When running a Docker or manual install you can simply increase net.core.rmem_max/rmem_default values on the host OS using sysctl.conf or other supported methods for the given Linux distribution. This is more complex for those using the addon with Home Assistant OS, which doesn't even allow SSH access to the actual host OS by default. However, if you want to improve your video quality in this case it is possible to follow [these instructions] (https://developers.home-assistant.io/docs/operating-system/debugging/) to enable full SSH access to the host.

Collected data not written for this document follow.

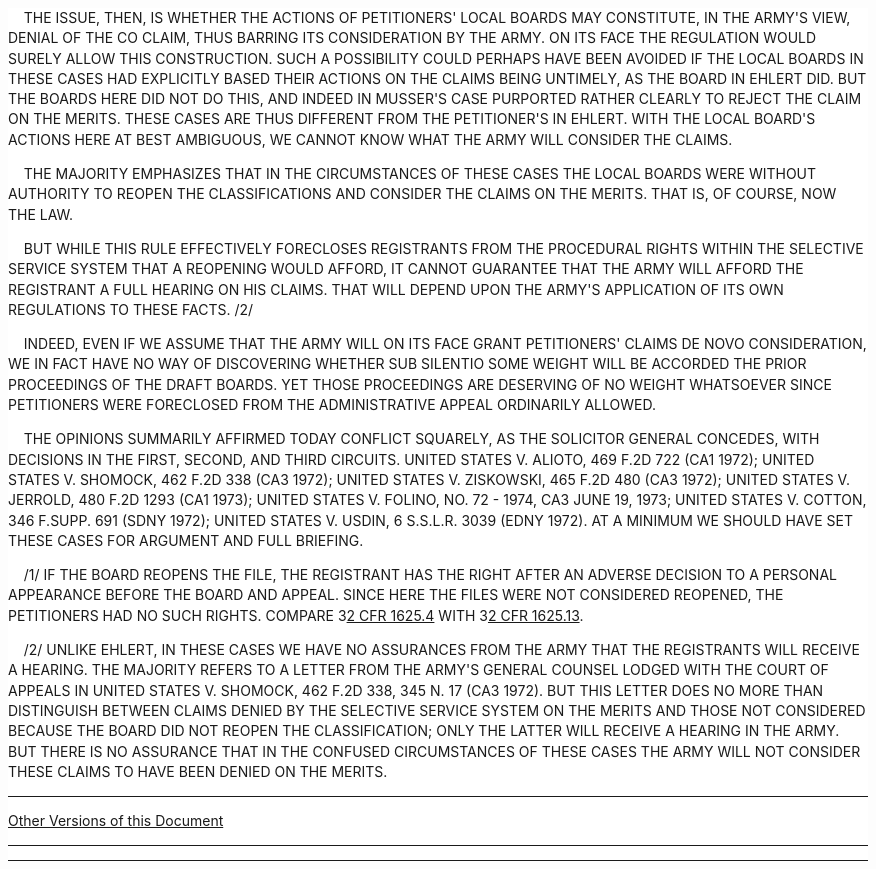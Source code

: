     THE ISSUE, THEN, IS WHETHER THE ACTIONS OF PETITIONERS' LOCAL BOARDS MAY CONSTITUTE, IN THE ARMY'S VIEW, DENIAL OF THE CO CLAIM, THUS BARRING ITS CONSIDERATION BY THE ARMY.  ON ITS FACE THE REGULATION WOULD SURELY ALLOW THIS CONSTRUCTION.  SUCH A POSSIBILITY COULD PERHAPS HAVE BEEN AVOIDED IF THE LOCAL BOARDS IN THESE CASES HAD EXPLICITLY BASED THEIR ACTIONS ON THE CLAIMS BEING UNTIMELY, AS THE BOARD IN EHLERT DID.  BUT THE BOARDS HERE DID NOT DO THIS, AND INDEED IN MUSSER'S CASE PURPORTED RATHER CLEARLY TO REJECT THE CLAIM ON THE MERITS.  THESE CASES ARE THUS DIFFERENT FROM THE PETITIONER'S IN EHLERT.  WITH THE LOCAL BOARD'S ACTIONS HERE AT BEST AMBIGUOUS, WE CANNOT KNOW WHAT THE ARMY WILL CONSIDER THE CLAIMS.

    THE MAJORITY EMPHASIZES THAT IN THE CIRCUMSTANCES OF THESE CASES THE LOCAL BOARDS WERE WITHOUT AUTHORITY TO REOPEN THE CLASSIFICATIONS AND CONSIDER THE CLAIMS ON THE MERITS.  THAT IS, OF COURSE, NOW THE LAW.

    BUT WHILE THIS RULE EFFECTIVELY FORECLOSES REGISTRANTS FROM THE PROCEDURAL RIGHTS WITHIN THE SELECTIVE SERVICE SYSTEM THAT A REOPENING WOULD AFFORD, IT CANNOT GUARANTEE THAT THE ARMY WILL AFFORD THE REGISTRANT A FULL HEARING ON HIS CLAIMS.  THAT WILL DEPEND UPON THE ARMY'S APPLICATION OF ITS OWN REGULATIONS TO THESE FACTS.  /2/

    INDEED, EVEN IF WE ASSUME THAT THE ARMY WILL ON ITS FACE GRANT PETITIONERS' CLAIMS DE NOVO CONSIDERATION, WE IN FACT HAVE NO WAY OF DISCOVERING WHETHER SUB SILENTIO SOME WEIGHT WILL BE ACCORDED THE PRIOR PROCEEDINGS OF THE DRAFT BOARDS.  YET THOSE PROCEEDINGS ARE DESERVING OF NO WEIGHT WHATSOEVER SINCE PETITIONERS WERE FORECLOSED FROM THE ADMINISTRATIVE APPEAL ORDINARILY ALLOWED.

    THE OPINIONS SUMMARILY AFFIRMED TODAY CONFLICT SQUARELY, AS THE SOLICITOR GENERAL CONCEDES, WITH DECISIONS IN THE FIRST, SECOND, AND THIRD CIRCUITS.  UNITED STATES V. ALIOTO, 469 F.2D 722 (CA1 1972); UNITED STATES V. SHOMOCK, 462 F.2D 338 (CA3 1972); UNITED STATES V. ZISKOWSKI, 465 F.2D 480 (CA3 1972); UNITED STATES V. JERROLD, 480 F.2D 1293 (CA1 1973); UNITED STATES V. FOLINO, NO. 72 - 1974, CA3 JUNE 19, 1973; UNITED STATES V. COTTON, 346 F.SUPP.  691 (SDNY 1972); UNITED STATES V. USDIN, 6 S.S.L.R. 3039 (EDNY 1972).  AT A MINIMUM WE SHOULD HAVE SET THESE CASES FOR ARGUMENT AND FULL BRIEFING.

    /1/  IF THE BOARD REOPENS THE FILE, THE REGISTRANT HAS THE RIGHT AFTER AN ADVERSE DECISION TO A PERSONAL APPEARANCE BEFORE THE BOARD AND APPEAL.  SINCE HERE THE FILES WERE NOT CONSIDERED REOPENED, THE PETITIONERS HAD NO SUCH RIGHTS.  COMPARE 3[2 CFR 1625.4][/us/cfr/2] WITH 3[2 CFR 1625.13][/us/cfr/2].

    /2/  UNLIKE EHLERT, IN THESE CASES WE HAVE NO ASSURANCES FROM THE ARMY THAT THE REGISTRANTS WILL RECEIVE A HEARING.  THE MAJORITY REFERS TO A LETTER FROM THE ARMY'S GENERAL COUNSEL LODGED WITH THE COURT OF APPEALS IN UNITED STATES V. SHOMOCK, 462 F.2D 338, 345 N. 17 (CA3 1972).  BUT THIS LETTER DOES NO MORE THAN DISTINGUISH BETWEEN CLAIMS DENIED BY THE SELECTIVE SERVICE SYSTEM ON THE MERITS AND THOSE NOT CONSIDERED BECAUSE THE BOARD DID NOT REOPEN THE CLASSIFICATION; ONLY THE LATTER WILL RECEIVE A HEARING IN THE ARMY.  BUT THERE IS NO ASSURANCE THAT IN THE CONFUSED CIRCUMSTANCES OF THESE CASES THE ARMY WILL NOT CONSIDER THESE CLAIMS TO HAVE BEEN DENIED ON THE MERITS.

----------

[Other Versions of this Document](https://publicdocs.github.io/go/links?ns=uslm-x&ref=%2Fus%2Fcourts%2Fscotus%2FusReporter%2F414%2F31)

----------
----------

[/us/courts/scotus/usReporter/414/31]: https://publicdocs.github.io/go/links?ns=uslm-x&ref=%2Fus%2Fcourts%2Fscotus%2FusReporter%2F414%2F31
[/us/usc/t50a/s462]: https://publicdocs.github.io/go/links?ns=uslm&ref=%2Fus%2Fusc%2Ft50a%2Fs462
[/us/courts/scotus/usReporter/398/410]: https://publicdocs.github.io/go/links?ns=uslm-x&ref=%2Fus%2Fcourts%2Fscotus%2FusReporter%2F398%2F410
[/us/usc/t50a/s456]: https://publicdocs.github.io/go/links?ns=uslm&ref=%2Fus%2Fusc%2Ft50a%2Fs456
[/us/cfr/2]: https://publicdocs.github.io/go/links?ns=uslm-x&ref=%2Fus%2Fcfr%2F2
[/us/cfr/2]: https://publicdocs.github.io/go/links?ns=uslm-x&ref=%2Fus%2Fcfr%2F2
[/us/courts/scotus/usReporter/402/99]: https://publicdocs.github.io/go/links?ns=uslm-x&ref=%2Fus%2Fcourts%2Fscotus%2FusReporter%2F402%2F99
[/us/cfr/2]: https://publicdocs.github.io/go/links?ns=uslm-x&ref=%2Fus%2Fcfr%2F2
[/us/cfr/2]: https://publicdocs.github.io/go/links?ns=uslm-x&ref=%2Fus%2Fcfr%2F2
[/us/cfr/2]: https://publicdocs.github.io/go/links?ns=uslm-x&ref=%2Fus%2Fcfr%2F2
[/us/courts/scotus/usReporter/398/410]: https://publicdocs.github.io/go/links?ns=uslm-x&ref=%2Fus%2Fcourts%2Fscotus%2FusReporter%2F398%2F410
[/us/courts/scotus/usReporter/402/99]: https://publicdocs.github.io/go/links?ns=uslm-x&ref=%2Fus%2Fcourts%2Fscotus%2FusReporter%2F402%2F99
[/us/courts/scotus/usReporter/402/99]: https://publicdocs.github.io/go/links?ns=uslm-x&ref=%2Fus%2Fcourts%2Fscotus%2FusReporter%2F402%2F99
[/us/cfr/2]: https://publicdocs.github.io/go/links?ns=uslm-x&ref=%2Fus%2Fcfr%2F2
[/us/cfr/2]: https://publicdocs.github.io/go/links?ns=uslm-x&ref=%2Fus%2Fcfr%2F2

Once rool level ssh to the host OS is possible (must be the real debug/developer console root, not the SSH console provided by some addons) you can then perform the following steps:

# cd /etc/udev/rules.d
# vi 99-local.rules

Copy and paste the following:

ACTION=="add", SUBSYSTEM=="net", RUN+="/bin/sh -c 'sysctl -w net.core.rmem_max=2097152'"
ACTION=="add", SUBSYSTEM=="net", RUN+="/bin/sh -c 'sysctl -w net.core.rmem_default=2097152'"

Save the file (:wq) and reboot the host, log back in and verify that /proc/sys/net/core/rmem_max/default are set to 2097152 (2MB) instead of the default (~200KB). This implements the update of UDP buffers as a UDEV rule because /etc/udev/rules.d is one of the few mount points that is persistent within Home Assistant OS and thus the changes made this way should survive reboots and future OS updates.

Q) Why do I see high memory usage?
A) Support for live streaming uses rtsp-simple-server, which is a binary process running in addition to the normal node process used by ring-mqtt. When idle, this process uses minimal memory (typically <20MB). However, each active stream has at least one FFmpeg process to read the incoming stream and publish it to the server. Total memory usage is typically about 25-30MB per each active stream on top of the base memory usage of the addon. Also, when using Home Assistant, the Home Assistant core memory usage will also increase somewhat for each stream. The worker thread pool needed for WebRTC support in 5.x uses additional memory as well. Typical memory usage should be between 250-350MB when running 5-6 streams.

Q) Why are there no motion events while live streaming?
A) This is a limitation of Ring cameras as they do not detect/send motion events while a stream/recording is active. The code itself has no limitations in this regard.

Q) Why do I have so many recordings on my Ring App?
A) If you have a Ring Protect subscription then all "live streams" are actually recording sessions as well, so every time you start a live view of your camera you will see a recording in the Ring app.